Why Not Homo-/Heterosexual Desire?
With that clearing of the decks of desire in mind, is it the case then that both homo- and heterosexual desire should be done away with and condemned?  In a sense, yes.  Any relating that is not modelled on or in-dwelt by the Trinity is [going to be] inherently sinful.  But this, of course, sounds overly idealistic.  Should all relations be modelled on this perfect relationality?  What of the relation between judge and criminal; are nations to be exempt from this relational configuration - and if not, why not; and if yes, how so?
These are not questions which I am here concerned to answer, just to bring up as possible avenues for future discussion.  The question of sexual desire and the legitimacy with which it can be enacted is what I am now concerned with.  The assumption (or rather, the assumptions I use in daily life) is that it is possible for a man and a woman to relate sexually in a Trinitarian manner, taking the form of a lifelong, socially recognised commitment (i.e. marriage), but that in a man-man, or woman-woman, relationship it is inherently impossible to accurately mirror Trinitarian relating and remain sexual.  This is assumed even though every man-woman relationship inevitably falls short of Trinitarian relating; in spite of this, it is still closer to the inner life of God than a homosexual configuration of desire.  But, why?

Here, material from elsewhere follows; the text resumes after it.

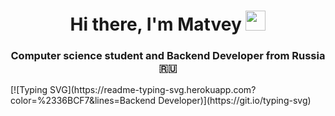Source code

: <h1 align="center">Hi there, I'm Matvey
<img src="https://github.com/blackcater/blackcater/raw/main/images/Hi.gif" height="32"/></h1>
<h3 align="center">Computer science student and Backend Developer from Russia 🇷🇺</h3>
[![Typing SVG](https://readme-typing-svg.herokuapp.com?color=%2336BCF7&lines=Backend Developer)](https://git.io/typing-svg)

There seems to be at least two axis on which this issue spins: one is the nature of the Trinity itself (or Himself), and that nature as being mirrored however imperfectly in man-woman marriage; the other is sex.  And of course it is sex on which this whole issue seems most insistently to spin, because a close man-man relationship that remains for whatever reason non-sexual (as in friendship or whatever) poses no problem.[9] 
It is my contention, though, that this axis privileges sex over-highly; that the issue is not really one of sex itself (the act/s), but rather the potential sex enacts and represents for human fruitfulness.  Perhaps this is the key.  God’s community of love, as expressed by Leithart above, is an over-abundance of love that results in the begetting of the Son (though “results” is probably not the right word for Him who is eternally begotten), in the procession of the Spirit from the love of the Father and the Son, and in the creation of the universe.  God’s perichoretic love is, then, an essentially fruitful love, and this fruitfulness is both cause and consequence of His love - something that cannot be removed or seen as an additional extra or appendage.  But why should sex be understood critically in the light of the Trinity, a reality it can hardly hope to aspire towards?  After all, I have already suggested that all relating should fall under the critique of a Trinitarian criticism, yet not all relationships can be fruitful in the same way: what of friendships, of family relationships, etc, why is sex specially privileged to be fruitful?  Looked at negatively, I would argue that to reveal sex as fruitless (i.e. as sterile non-re-productivity) is to remove the essence of sexual relating, a feature it most closely shares with the Trinity.  To do this is to engage in a dialectical movement in which sex literally becomes its own other.  It is to centre the sexual relationship on a sterile, dyadic, non-Trinitarian model: the act of sex, not over-abundance, becomes the centre.     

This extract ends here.